Mon rendez-vous a payé l’addition, puis a envoyé une « facture » : un signal d’alarme moderne à ne pas ignorer.

Voilà le cœur du sujet, et c’est pourquoi je le partage, surtout avec celles et ceux qui ont été éloignés du monde des rencontres pendant un certain temps et qui y reviennent avec espoir. Les bonnes manières ne sont pas un acompte sur votre temps. Une addition réglée ne vous garantit pas un deuxième rendez-vous. Et les cadeaux ne sont pas des contrats. Si quelqu’un les considère comme tels, vous n’avez pas affaire à un gentleman. Vous rencontrez un négociateur qui pense que l’intimité est une transaction.

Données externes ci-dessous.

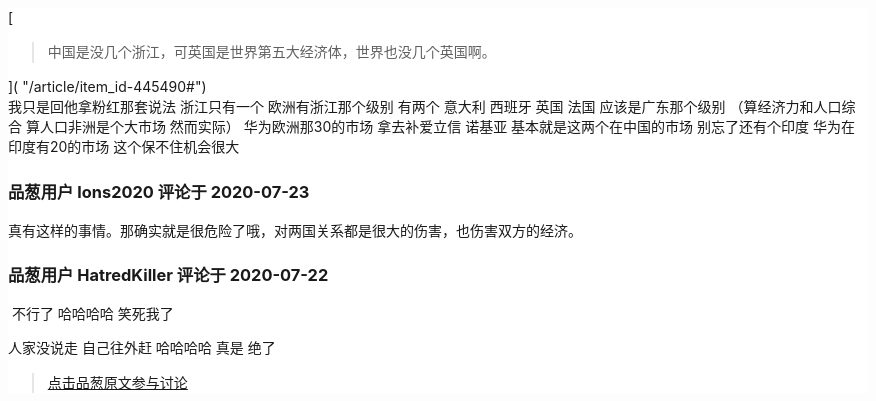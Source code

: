 [

> 中国是没几个浙江，可英国是世界第五大经济体，世界也没几个英国啊。

]( "/article/item_id-445490#")  
我只是回他拿粉红那套说法 浙江只有一个 欧洲有浙江那个级别 有两个 意大利 西班牙 英国 法国 应该是广东那个级别 （算经济力和人口综合 算人口非洲是个大市场 然而实际） 华为欧洲那30的市场 拿去补爱立信 诺基亚 基本就是这两个在中国的市场 别忘了还有个印度 华为在印度有20的市场 这个保不住机会很大
        


            
### 品葱用户 **lons2020** 评论于 2020-07-23
        
真有这样的事情。那确实就是很危险了哦，对两国关系都是很大的伤害，也伤害双方的经济。
        


            
### 品葱用户 **HatredKiller** 评论于 2020-07-22
        
 不行了 哈哈哈哈 笑死我了   
  
  
  
人家没说走 自己往外赶 哈哈哈哈 真是 绝了
        






> [点击品葱原文参与讨论](https://pincong.rocks/article/id-21859__sort_key-agree_count__sort-DESC?warning)


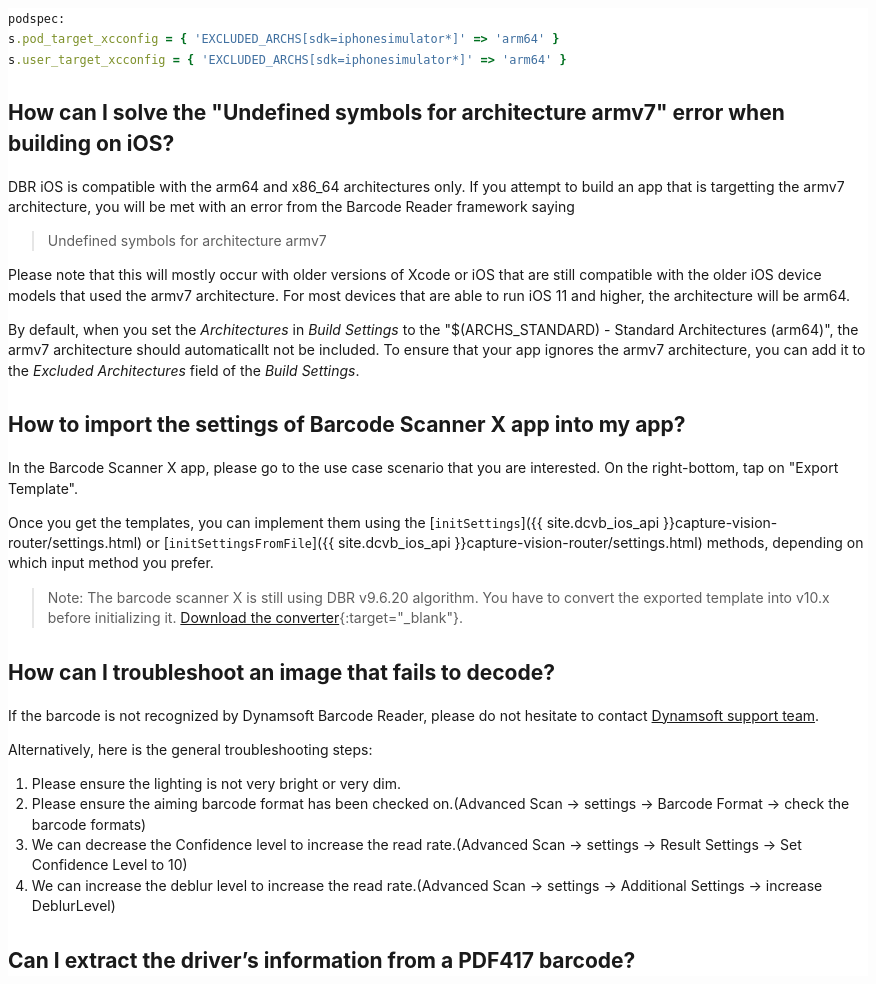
   ```ruby
  podspec:
  s.pod_target_xcconfig = { 'EXCLUDED_ARCHS[sdk=iphonesimulator*]' => 'arm64' }
  s.user_target_xcconfig = { 'EXCLUDED_ARCHS[sdk=iphonesimulator*]' => 'arm64' }
  ```

## How can I solve the "Undefined symbols for architecture armv7" error when building on iOS?

DBR iOS is compatible with the arm64 and x86_64 architectures only. If you attempt to build an app that is targetting the armv7 architecture, you will be met with an error from the Barcode Reader framework saying

> Undefined symbols for architecture armv7

Please note that this will mostly occur with older versions of Xcode or iOS that are still compatible with the older iOS device models that used the armv7 architecture. For most devices that are able to run iOS 11 and higher, the architecture will be arm64.

By default, when you set the _Architectures_ in _Build Settings_ to the "$(ARCHS_STANDARD) - Standard Architectures (arm64)", the armv7 architecture should automaticallt not be included. To ensure that your app ignores the armv7 architecture, you can add it to the _Excluded Architectures_ field of the _Build Settings_.

## How to import the settings of Barcode Scanner X app into my app?

In the Barcode Scanner X app, please go to the use case scenario that you are interested. On the right-bottom, tap on "Export Template".

Once you get the templates, you can implement them using the [`initSettings`]({{ site.dcvb_ios_api }}capture-vision-router/settings.html) or [`initSettingsFromFile`]({{ site.dcvb_ios_api }}capture-vision-router/settings.html) methods, depending on which input method you prefer.

> Note: The barcode scanner X is still using DBR v9.6.20 algorithm. You have to convert the exported template into v10.x before initializing it. [Download the converter](https://download2.dynamsoft.com/dcv/TemplateConverter.zip){:target="\_blank"}.

## How can I troubleshoot an image that fails to decode?

If the barcode is not recognized by Dynamsoft Barcode Reader, please do not hesitate to contact <a href="https://www.dynamsoft.com/contact/?ver=latest" target="_blank">Dynamsoft support team</a>.

Alternatively, here is the general troubleshooting steps:

1. Please ensure the lighting is not very bright or very dim.
2. Please ensure the aiming barcode format has been checked on.(Advanced Scan -> settings -> Barcode Format -> check the barcode formats)
3. We can decrease the Confidence level to increase the read rate.(Advanced Scan -> settings -> Result Settings -> Set Confidence Level to 10)
4. We can increase the deblur level to increase the read rate.(Advanced Scan -> settings -> Additional Settings -> increase DeblurLevel)

## Can I extract the driver’s information from a PDF417 barcode?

À quoi ressemble une générosité saine ?

À titre de comparaison, voici à quoi ressemble généralement une véritable gentillesse lors d’un premier rendez-vous :

    • Sans aucune contrepartie. Si une personne paie le dîner, c’est par plaisir, et non pour obtenir un accès ultérieur.
    • Respectez les limites de chacun. Inutile de culpabiliser si vous n’êtes pas prêt(e) à programmer un deuxième rendez-vous. Un simple « J’adorerais te revoir, sans pression » suffit amplement.
    • Une communication claire. Un intérêt exprimé ressemble à une invitation, pas à une facture.
  • Cohérence. La politesse à table se conjugue avec le ton adopté ensuite. Pas de brusque changement d’attitude, du charme à la coercition.

Si vous avez déjà conseillé un enfant ou un petit-enfant sur les signaux d’alarme des rencontres en ligne , voici un exemple typique : la pression déguisée en jeu, une faveur présentée comme une dette et une « blague » utilisée pour tester votre soumission.

Pourquoi la « facture » était plus qu’une mauvaise blague

Il arrive que l’on utilise l’humour pour tester les limites de ce que l’on peut se permettre. C’est une tactique vieille comme le monde : dire une chose scandaleuse, et si ça marche, prétendre qu’on était sérieux ; sinon, se cacher derrière un prétexte de plaisanterie. Ce n’est pas de l’humour, c’est de la tergiversation.